Reliability problems are no less serious on the reasoning side. CircuChain shows that frontier capability alone is not sufficient because a model can be physically competent yet conventionally noncompliant, a distinction that is operationally significant in engineering settings (Ravishankara, 29 Jan 2026). CircuitLM reaches high structural fidelity in microcontroller-centric designs, but its own limitations list is extensive: a 50-component knowledge base, weak analog and mixed-signal reasoning, no formal netlist stage, no SPICE, no ERC, and validation partly dependent on a single evaluator model (Hasan et al., 8 Jan 2026). More broadly, the panel literature treats hallucinations, non-determinism, numerical weakness, benchmark saturation, and the continuing strength of domain-optimized algorithms as major barriers to replacing classical EDA in sign-off-critical loops (Xu et al., 5 Sep 2025).
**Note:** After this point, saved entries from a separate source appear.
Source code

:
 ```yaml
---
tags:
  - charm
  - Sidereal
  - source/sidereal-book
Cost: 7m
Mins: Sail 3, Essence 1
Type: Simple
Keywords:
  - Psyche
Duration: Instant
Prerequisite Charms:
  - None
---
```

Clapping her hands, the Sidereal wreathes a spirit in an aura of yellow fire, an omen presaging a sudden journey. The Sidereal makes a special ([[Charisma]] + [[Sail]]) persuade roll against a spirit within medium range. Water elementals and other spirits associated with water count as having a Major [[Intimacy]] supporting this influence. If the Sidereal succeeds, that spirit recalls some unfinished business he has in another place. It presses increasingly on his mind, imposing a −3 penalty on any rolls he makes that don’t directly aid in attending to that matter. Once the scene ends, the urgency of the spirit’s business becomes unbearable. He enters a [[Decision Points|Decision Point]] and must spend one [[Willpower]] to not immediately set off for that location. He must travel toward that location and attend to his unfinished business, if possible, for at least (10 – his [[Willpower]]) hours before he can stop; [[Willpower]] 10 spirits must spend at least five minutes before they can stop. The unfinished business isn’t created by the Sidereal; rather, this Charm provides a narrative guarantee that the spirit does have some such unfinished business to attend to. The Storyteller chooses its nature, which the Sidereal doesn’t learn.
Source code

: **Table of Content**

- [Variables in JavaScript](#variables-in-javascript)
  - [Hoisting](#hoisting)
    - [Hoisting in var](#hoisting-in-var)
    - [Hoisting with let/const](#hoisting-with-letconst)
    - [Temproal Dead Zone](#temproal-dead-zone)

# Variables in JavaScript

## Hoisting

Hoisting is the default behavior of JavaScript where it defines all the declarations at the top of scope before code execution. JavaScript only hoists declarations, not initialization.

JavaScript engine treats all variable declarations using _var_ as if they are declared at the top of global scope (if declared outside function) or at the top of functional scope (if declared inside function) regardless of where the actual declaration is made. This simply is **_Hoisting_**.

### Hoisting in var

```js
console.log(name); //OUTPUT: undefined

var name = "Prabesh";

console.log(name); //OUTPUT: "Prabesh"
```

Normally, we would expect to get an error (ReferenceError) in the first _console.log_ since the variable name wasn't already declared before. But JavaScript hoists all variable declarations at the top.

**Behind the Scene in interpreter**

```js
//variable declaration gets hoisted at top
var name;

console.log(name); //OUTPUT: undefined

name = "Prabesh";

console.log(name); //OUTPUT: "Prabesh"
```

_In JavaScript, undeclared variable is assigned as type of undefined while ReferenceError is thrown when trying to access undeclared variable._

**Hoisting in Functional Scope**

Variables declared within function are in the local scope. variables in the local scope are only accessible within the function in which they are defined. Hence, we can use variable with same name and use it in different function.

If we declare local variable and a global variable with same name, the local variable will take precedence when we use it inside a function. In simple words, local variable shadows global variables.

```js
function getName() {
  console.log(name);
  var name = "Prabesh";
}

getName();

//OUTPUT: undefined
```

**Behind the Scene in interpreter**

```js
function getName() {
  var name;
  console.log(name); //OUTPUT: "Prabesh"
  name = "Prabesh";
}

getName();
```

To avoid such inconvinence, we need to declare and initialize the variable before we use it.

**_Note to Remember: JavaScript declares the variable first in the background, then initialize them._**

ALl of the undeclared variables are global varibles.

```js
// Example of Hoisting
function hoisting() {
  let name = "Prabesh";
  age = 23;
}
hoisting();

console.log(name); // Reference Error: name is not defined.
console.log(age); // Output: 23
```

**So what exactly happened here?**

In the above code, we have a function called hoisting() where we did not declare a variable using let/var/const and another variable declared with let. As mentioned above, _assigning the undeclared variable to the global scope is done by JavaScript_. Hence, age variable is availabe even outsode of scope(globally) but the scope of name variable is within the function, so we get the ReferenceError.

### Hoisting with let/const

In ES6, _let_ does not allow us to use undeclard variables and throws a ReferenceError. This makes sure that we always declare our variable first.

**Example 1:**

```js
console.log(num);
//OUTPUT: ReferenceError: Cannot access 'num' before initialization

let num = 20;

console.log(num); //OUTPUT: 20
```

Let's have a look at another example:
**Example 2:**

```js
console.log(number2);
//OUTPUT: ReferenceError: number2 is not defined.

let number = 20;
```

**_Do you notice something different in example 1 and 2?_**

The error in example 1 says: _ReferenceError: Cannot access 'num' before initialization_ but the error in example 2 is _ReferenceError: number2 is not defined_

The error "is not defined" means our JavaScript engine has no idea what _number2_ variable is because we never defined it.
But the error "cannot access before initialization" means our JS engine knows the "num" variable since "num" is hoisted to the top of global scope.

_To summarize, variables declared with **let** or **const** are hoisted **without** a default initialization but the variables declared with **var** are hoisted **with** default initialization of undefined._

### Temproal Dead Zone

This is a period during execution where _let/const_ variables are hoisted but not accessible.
The resulting research agenda is increasingly consistent across papers. It includes building EDA-native foundation models from the ground up rather than only adapting generic LLMs, creating larger multimodal corpora spanning specifications to layout, improving graph and multimodal architectures, designing harder and more leakage-resistant benchmarks, coupling generation to formal verification and simulation, and integrating encoder-side circuit embeddings with decoder-side generative systems (Fang et al., 28 Mar 2025). A plausible implication is that mature LCMs will be neither pure LLMs nor single-task graph predictors, but hybrid systems that combine multimodal pre-training, structured circuit representations, tool-in-the-loop checking, and explicit alignment across the design continuum.